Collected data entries
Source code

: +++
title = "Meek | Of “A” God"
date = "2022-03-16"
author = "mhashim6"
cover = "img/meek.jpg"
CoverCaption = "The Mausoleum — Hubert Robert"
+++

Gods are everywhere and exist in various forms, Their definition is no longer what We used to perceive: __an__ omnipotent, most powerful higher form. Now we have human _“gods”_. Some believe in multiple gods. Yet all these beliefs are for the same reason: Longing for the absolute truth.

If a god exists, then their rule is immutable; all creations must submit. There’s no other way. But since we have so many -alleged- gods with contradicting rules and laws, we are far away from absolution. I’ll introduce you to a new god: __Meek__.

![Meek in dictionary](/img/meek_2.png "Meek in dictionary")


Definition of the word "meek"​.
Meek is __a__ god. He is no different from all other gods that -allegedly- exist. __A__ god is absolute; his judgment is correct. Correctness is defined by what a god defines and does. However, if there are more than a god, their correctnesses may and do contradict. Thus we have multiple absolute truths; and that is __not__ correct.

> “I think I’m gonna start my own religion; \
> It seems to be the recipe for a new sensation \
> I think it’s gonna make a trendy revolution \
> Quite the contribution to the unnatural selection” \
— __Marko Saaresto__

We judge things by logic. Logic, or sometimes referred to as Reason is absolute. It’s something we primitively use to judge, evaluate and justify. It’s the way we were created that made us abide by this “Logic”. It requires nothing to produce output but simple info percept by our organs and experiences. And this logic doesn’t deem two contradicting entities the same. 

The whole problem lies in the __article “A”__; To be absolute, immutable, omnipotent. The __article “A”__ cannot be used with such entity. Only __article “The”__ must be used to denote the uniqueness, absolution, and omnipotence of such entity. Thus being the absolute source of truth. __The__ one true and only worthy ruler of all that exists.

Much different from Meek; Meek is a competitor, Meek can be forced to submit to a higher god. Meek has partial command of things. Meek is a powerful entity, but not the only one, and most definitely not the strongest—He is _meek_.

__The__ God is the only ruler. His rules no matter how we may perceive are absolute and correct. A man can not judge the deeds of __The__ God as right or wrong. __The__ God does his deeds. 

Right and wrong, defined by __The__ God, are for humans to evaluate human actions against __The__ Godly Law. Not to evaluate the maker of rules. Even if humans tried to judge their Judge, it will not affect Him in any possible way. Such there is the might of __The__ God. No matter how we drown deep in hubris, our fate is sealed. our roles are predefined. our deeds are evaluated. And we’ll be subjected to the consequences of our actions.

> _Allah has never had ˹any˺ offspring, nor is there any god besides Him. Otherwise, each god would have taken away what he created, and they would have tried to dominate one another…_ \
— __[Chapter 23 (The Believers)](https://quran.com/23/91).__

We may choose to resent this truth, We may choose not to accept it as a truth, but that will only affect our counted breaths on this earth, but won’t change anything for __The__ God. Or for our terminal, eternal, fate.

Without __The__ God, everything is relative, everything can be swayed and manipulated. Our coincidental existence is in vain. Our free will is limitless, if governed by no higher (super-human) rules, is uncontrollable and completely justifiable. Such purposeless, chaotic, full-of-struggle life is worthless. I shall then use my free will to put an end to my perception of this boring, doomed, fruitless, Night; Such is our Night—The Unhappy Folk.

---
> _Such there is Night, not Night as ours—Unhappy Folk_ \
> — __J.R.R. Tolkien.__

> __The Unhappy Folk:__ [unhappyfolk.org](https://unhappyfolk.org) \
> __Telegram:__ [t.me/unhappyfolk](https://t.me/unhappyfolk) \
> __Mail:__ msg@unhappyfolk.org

● **EXERCISE DESCRIPTION**:
How many of the lines above include the word "unhappyfolk"? Respond with the number alone.

● **ANSWER SECTION**:
3